SUPPLIED INFORMATION
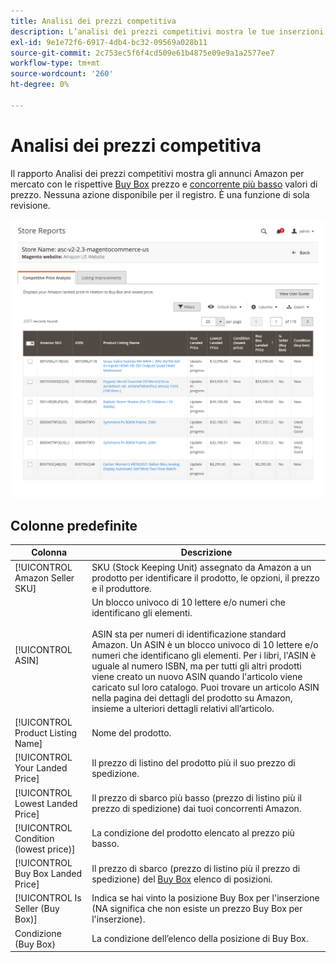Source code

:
 ```yaml
---
title: Analisi dei prezzi competitiva
description: L’analisi dei prezzi competitivi mostra le tue inserzioni Amazon per mercato con il rispettivo prezzo Buy Box e il prezzo più basso della concorrenza.
exl-id: 9e1e72f6-6917-4db4-bc32-09569a028b11
source-git-commit: 2c753ec5f6f4cd509e61b4875e09e9a1a2577ee7
workflow-type: tm+mt
source-wordcount: '260'
ht-degree: 0%

---
```


# Analisi dei prezzi competitiva

Il rapporto Analisi dei prezzi competitivi mostra gli annunci Amazon per mercato con le rispettive [Buy Box](./buy-box-competitor-pricing.md) prezzo e [concorrente più basso](./lowest-competitor-pricing.md) valori di prezzo. Nessuna azione disponibile per il registro. È una funzione di sola revisione.

![Rapporto Analisi dei prezzi competitivi](assets/amazon-competitive-price-analysis.png)

## Colonne predefinite

| Colonna | Descrizione |
|--- |--- |
| [!UICONTROL Amazon Seller SKU] | SKU (Stock Keeping Unit) assegnato da Amazon a un prodotto per identificare il prodotto, le opzioni, il prezzo e il produttore. |
| [!UICONTROL ASIN] | Un blocco univoco di 10 lettere e/o numeri che identificano gli elementi.<br><br>ASIN sta per numeri di identificazione standard Amazon. Un ASIN è un blocco univoco di 10 lettere e/o numeri che identificano gli elementi. Per i libri, l&#39;ASIN è uguale al numero ISBN, ma per tutti gli altri prodotti viene creato un nuovo ASIN quando l&#39;articolo viene caricato sul loro catalogo. Puoi trovare un articolo ASIN nella pagina dei dettagli del prodotto su Amazon, insieme a ulteriori dettagli relativi all’articolo. |
| [!UICONTROL Product Listing Name] | Nome del prodotto. |
| [!UICONTROL Your Landed Price] | Il prezzo di listino del prodotto più il suo prezzo di spedizione. |
| [!UICONTROL Lowest Landed Price] | Il prezzo di sbarco più basso (prezzo di listino più il prezzo di spedizione) dai tuoi concorrenti Amazon. |
| [!UICONTROL Condition (lowest price)] | La condizione del prodotto elencato al prezzo più basso. |
| [!UICONTROL Buy Box Landed Price] | Il prezzo di sbarco (prezzo di listino più il prezzo di spedizione) del [Buy Box](./buy-box-competitor-pricing.md) elenco di posizioni. |
| [!UICONTROL Is Seller (Buy Box)] | Indica se hai vinto la posizione Buy Box per l&#39;inserzione (NA significa che non esiste un prezzo Buy Box per l&#39;inserzione). |
| Condizione (Buy Box) | La condizione dell’elenco della posizione di Buy Box. |
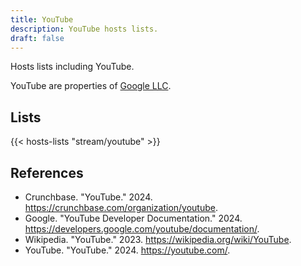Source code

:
 ```yaml
---
title: YouTube
description: YouTube hosts lists.
draft: false
---
```


Hosts lists including YouTube.

YouTube are properties of [Google LLC](https://google.com/).

## Lists

{{< hosts-lists "stream/youtube" >}}

## References

+ Crunchbase. "YouTube." 2024. https://crunchbase.com/organization/youtube.
+ Google. "YouTube Developer Documentation." 2024. https://developers.google.com/youtube/documentation/.
+ Wikipedia. "YouTube." 2023. https://wikipedia.org/wiki/YouTube.
+ YouTube. "YouTube." 2024. https://youtube.com/.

EXERCISE INSTRUCTIONS
Return all lines of the material that have "competitiva" in them.

RESULT OF THIS TASK
title: Analisi dei prezzi competitiva
# Analisi dei prezzi competitiva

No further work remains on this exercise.